WHAT TO DO:
Begin at the top of the listing below. Write each line out exactly, ending with the line that holds "are installed. |".

======== INPUT DATA ========

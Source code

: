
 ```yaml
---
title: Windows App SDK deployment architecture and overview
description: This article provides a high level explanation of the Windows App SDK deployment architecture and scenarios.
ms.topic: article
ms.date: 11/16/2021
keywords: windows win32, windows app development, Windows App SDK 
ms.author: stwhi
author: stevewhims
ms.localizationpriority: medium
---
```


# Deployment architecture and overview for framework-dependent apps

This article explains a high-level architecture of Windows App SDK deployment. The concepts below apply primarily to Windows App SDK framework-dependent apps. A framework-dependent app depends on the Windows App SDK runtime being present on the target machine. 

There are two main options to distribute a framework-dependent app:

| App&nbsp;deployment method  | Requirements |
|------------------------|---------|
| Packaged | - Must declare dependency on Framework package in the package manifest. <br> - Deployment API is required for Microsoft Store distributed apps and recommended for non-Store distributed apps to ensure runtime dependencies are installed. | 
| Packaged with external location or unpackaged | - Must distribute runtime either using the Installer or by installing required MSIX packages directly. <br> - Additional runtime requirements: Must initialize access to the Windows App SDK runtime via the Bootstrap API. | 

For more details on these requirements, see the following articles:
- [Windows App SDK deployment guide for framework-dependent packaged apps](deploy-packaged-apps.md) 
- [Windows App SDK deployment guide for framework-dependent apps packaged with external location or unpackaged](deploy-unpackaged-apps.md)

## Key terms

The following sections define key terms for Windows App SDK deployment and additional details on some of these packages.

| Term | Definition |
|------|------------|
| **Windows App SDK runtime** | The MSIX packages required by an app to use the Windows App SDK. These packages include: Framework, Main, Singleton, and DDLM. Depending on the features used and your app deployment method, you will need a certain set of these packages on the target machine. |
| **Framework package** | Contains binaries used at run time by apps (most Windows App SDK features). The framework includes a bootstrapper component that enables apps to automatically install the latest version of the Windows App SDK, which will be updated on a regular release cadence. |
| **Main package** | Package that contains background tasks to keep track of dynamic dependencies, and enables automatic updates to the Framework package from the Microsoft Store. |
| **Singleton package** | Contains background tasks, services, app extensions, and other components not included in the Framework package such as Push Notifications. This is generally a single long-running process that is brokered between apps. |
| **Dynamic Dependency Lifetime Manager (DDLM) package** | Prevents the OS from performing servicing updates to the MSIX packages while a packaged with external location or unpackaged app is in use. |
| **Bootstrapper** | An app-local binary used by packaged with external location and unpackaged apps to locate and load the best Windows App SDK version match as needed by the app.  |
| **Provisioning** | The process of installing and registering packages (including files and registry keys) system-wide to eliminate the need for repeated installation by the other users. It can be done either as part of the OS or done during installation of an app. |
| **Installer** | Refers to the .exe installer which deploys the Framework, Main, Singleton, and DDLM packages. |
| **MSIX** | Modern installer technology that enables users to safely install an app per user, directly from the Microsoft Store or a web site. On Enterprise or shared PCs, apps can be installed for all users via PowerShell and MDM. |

========

YOUR SOLUTION:
Source code

:
 ```yaml
---
title: Windows App SDK deployment architecture and overview
description: This article provides a high level explanation of the Windows App SDK deployment architecture and scenarios.
ms.topic: article
ms.date: 11/16/2021
keywords: windows win32, windows app development, Windows App SDK 
ms.author: stwhi
author: stevewhims
ms.localizationpriority: medium
---
```


# Deployment architecture and overview for framework-dependent apps

This article explains a high-level architecture of Windows App SDK deployment. The concepts below apply primarily to Windows App SDK framework-dependent apps. A framework-dependent app depends on the Windows App SDK runtime being present on the target machine. 

There are two main options to distribute a framework-dependent app:

| App&nbsp;deployment method  | Requirements |
|------------------------|---------|
| Packaged | - Must declare dependency on Framework package in the package manifest. <br> - Deployment API is required for Microsoft Store distributed apps and recommended for non-Store distributed apps to ensure runtime dependencies are installed. | 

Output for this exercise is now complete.